● **TASK INPUTS**
--- START ---
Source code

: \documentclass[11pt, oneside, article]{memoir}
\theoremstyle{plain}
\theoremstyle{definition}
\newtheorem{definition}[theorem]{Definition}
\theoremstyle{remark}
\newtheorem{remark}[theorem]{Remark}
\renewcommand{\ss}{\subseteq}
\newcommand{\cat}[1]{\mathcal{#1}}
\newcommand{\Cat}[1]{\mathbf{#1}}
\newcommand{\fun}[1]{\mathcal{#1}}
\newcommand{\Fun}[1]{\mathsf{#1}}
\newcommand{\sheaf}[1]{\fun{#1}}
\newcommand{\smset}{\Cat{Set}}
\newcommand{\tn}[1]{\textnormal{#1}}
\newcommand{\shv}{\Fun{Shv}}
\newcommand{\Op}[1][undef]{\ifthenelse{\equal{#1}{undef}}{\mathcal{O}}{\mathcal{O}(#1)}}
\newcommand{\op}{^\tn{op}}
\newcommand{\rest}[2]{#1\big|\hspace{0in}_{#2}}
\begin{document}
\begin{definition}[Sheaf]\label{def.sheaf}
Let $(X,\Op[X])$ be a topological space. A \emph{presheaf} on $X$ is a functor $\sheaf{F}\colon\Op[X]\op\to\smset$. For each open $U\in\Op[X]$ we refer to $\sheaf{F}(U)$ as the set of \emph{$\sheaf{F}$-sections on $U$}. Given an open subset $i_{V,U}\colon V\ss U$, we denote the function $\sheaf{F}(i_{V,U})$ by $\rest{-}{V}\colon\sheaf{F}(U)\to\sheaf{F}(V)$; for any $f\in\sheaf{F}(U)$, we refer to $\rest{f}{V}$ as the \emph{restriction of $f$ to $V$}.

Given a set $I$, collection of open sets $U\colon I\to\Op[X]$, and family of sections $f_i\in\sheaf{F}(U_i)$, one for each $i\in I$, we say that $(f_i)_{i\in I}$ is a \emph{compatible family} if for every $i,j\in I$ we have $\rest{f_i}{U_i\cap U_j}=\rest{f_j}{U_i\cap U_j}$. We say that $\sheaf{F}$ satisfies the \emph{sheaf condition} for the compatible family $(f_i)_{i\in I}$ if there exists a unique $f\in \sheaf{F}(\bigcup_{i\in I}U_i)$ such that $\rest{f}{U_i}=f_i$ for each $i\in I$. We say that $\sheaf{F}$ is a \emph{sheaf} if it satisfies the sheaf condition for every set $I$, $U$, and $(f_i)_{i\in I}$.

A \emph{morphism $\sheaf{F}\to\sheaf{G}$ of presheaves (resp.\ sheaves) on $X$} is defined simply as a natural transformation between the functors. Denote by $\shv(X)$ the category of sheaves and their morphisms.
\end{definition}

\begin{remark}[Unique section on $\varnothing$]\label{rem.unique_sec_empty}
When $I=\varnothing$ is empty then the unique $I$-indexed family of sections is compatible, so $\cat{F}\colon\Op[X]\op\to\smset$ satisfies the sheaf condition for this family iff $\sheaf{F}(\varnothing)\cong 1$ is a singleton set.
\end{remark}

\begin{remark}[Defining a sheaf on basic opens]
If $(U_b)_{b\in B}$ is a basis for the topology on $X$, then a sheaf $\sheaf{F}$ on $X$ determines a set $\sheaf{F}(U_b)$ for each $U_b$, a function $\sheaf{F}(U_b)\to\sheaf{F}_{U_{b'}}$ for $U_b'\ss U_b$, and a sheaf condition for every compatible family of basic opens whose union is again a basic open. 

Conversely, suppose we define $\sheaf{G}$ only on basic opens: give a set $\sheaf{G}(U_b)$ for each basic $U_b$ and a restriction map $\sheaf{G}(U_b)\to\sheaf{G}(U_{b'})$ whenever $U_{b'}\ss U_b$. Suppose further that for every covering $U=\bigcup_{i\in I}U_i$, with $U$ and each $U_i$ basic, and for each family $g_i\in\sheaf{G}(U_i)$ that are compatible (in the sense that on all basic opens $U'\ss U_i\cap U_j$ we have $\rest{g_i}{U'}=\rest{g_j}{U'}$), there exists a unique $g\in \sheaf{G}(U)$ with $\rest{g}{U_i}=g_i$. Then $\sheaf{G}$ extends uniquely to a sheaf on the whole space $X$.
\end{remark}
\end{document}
--- END ---
● **BRIEF**
Whenever the string "varnothing" shows up in a line above, copy that line.

● **YOUR SOLUTION**
\begin{remark}[Unique section on $\varnothing$]\label{rem.unique_sec_empty}
When $I=\varnothing$ is empty then the unique $I$-indexed family of sections is compatible, so $\cat{F}\colon\Op[X]\op\to\smset$ satisfies the sheaf condition for this family iff $\sheaf{F}(\varnothing)\cong 1$ is a singleton set.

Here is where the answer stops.